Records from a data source
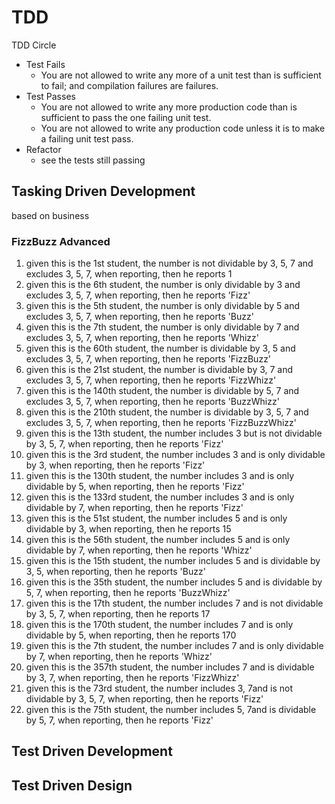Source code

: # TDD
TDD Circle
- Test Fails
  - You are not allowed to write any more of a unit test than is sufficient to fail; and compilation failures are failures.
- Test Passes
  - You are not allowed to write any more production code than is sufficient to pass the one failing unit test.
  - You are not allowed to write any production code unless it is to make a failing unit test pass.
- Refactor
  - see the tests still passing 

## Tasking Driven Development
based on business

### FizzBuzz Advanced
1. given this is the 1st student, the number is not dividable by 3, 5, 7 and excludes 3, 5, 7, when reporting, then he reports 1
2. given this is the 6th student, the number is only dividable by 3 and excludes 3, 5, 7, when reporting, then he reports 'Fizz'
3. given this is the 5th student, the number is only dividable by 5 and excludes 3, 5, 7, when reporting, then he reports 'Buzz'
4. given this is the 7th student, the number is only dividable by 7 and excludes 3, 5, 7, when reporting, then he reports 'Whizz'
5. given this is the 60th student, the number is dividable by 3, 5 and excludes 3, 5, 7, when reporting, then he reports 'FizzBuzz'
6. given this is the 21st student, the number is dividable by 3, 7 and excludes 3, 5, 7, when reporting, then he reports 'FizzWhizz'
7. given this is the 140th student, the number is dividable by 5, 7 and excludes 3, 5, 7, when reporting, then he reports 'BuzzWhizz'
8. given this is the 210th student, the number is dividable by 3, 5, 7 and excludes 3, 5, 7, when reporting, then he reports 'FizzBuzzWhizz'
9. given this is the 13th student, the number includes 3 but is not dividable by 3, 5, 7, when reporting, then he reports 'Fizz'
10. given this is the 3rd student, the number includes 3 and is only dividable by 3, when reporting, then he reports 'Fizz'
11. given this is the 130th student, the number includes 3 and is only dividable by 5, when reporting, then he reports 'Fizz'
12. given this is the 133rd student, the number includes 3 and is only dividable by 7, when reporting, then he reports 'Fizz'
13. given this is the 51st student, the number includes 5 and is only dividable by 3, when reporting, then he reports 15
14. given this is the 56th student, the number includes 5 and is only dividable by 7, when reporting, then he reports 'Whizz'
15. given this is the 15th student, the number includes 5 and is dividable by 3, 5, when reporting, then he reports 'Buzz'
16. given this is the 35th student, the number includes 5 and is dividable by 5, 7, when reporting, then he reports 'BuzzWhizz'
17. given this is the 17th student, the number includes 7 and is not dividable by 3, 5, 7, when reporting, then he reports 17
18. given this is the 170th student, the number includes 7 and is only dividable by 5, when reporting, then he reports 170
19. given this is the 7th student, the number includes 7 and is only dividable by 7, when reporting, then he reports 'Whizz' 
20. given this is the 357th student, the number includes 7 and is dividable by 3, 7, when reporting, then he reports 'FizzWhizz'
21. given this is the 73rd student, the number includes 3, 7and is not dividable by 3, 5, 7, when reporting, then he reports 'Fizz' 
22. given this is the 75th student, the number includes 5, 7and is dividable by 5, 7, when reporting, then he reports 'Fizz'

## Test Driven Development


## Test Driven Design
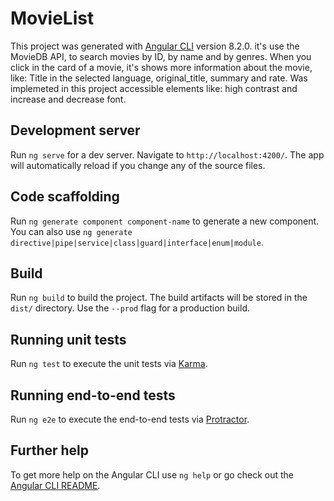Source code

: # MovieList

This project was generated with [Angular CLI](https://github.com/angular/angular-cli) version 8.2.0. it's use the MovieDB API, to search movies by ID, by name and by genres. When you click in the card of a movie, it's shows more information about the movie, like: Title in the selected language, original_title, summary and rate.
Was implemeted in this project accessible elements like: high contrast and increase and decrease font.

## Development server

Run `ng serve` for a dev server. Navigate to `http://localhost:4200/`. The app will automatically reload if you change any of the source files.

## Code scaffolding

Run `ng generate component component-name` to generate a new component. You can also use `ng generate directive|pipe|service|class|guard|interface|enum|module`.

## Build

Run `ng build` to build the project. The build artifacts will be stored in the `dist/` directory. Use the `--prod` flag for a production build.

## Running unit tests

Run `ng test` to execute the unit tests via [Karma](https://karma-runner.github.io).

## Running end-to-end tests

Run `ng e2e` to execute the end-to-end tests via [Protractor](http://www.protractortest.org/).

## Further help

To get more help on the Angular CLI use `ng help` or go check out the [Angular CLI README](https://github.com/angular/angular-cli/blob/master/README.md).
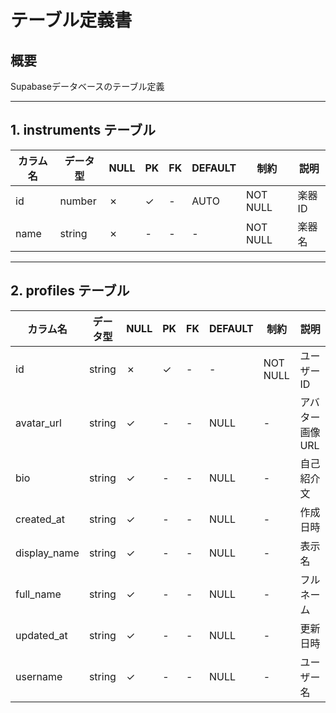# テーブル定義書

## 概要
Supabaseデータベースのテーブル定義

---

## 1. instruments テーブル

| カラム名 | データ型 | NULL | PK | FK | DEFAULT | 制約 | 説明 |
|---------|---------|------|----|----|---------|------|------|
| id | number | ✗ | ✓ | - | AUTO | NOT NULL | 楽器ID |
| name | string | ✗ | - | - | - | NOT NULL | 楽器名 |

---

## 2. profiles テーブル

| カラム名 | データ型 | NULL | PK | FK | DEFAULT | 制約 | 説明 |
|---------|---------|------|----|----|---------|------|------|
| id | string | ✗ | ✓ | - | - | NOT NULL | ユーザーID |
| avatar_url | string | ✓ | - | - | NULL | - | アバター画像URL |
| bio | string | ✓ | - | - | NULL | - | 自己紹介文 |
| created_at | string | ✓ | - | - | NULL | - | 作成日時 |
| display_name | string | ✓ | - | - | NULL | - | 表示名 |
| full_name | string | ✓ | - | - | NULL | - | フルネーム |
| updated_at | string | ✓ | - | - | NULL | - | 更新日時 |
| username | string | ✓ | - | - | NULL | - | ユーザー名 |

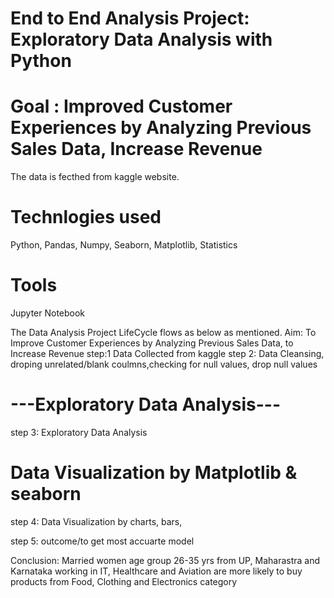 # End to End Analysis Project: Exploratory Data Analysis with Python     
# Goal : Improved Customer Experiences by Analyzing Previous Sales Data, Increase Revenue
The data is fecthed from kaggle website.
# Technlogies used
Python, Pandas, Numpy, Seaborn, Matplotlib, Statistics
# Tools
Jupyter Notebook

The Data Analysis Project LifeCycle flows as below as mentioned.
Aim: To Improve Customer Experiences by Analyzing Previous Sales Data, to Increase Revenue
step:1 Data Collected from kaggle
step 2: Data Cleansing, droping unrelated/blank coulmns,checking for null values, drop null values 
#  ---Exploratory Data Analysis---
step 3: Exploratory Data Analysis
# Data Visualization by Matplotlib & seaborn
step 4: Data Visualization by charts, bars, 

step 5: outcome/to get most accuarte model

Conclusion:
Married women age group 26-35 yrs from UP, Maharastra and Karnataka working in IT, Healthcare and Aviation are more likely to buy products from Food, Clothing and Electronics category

--

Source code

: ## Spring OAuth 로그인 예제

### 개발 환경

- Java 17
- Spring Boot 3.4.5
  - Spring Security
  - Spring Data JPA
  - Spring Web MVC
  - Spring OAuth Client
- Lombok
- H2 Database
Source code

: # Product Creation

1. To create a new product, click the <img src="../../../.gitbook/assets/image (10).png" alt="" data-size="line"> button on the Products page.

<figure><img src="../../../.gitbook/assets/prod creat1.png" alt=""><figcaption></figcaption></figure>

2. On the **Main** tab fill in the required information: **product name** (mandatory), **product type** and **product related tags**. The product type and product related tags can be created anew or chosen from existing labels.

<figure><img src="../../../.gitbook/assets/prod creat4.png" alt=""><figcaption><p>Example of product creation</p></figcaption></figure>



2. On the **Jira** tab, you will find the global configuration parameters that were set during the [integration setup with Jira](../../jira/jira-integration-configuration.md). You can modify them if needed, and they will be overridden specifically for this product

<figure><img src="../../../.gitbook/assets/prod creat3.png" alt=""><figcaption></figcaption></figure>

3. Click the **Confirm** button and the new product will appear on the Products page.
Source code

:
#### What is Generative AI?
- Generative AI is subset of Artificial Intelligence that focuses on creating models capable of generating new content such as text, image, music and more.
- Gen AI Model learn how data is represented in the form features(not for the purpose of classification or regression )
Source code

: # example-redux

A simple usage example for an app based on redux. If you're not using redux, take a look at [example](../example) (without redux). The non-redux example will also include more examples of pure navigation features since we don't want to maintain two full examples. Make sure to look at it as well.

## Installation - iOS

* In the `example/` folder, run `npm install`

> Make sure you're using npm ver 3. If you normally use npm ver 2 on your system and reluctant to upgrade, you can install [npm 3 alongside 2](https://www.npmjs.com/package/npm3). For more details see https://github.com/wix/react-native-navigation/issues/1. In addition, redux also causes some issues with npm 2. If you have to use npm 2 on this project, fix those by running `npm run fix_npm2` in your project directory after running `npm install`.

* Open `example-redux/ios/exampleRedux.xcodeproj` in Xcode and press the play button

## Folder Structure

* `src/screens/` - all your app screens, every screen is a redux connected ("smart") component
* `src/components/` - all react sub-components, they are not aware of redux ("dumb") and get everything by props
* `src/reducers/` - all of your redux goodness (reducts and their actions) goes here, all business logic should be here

...

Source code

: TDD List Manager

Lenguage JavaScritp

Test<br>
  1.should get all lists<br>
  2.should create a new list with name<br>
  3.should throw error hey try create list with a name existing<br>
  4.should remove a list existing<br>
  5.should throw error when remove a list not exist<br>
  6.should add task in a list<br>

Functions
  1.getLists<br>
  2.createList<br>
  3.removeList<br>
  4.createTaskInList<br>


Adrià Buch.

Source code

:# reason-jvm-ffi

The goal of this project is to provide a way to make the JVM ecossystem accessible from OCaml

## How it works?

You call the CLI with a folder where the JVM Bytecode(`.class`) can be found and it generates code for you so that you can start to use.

▶ [Work instructions] From the entries above, copy every line where the word "assets" shows up.

▶ [Solution]
1. To create a new product, click the <img src="../../../.gitbook/assets/image (10).png" alt="" data-size="line"> button on the Products page.
<figure><img src="../../../.gitbook/assets/prod creat1.png" alt=""><figcaption></figcaption></figure>
<figure><img src="../../../.gitbook/assets/prod creat4.png" alt=""><figcaption><p>Example of product creation</p></figcaption></figure>
<figure><img src="../../../.gitbook/assets/prod creat3.png" alt=""><figcaption></figcaption></figure>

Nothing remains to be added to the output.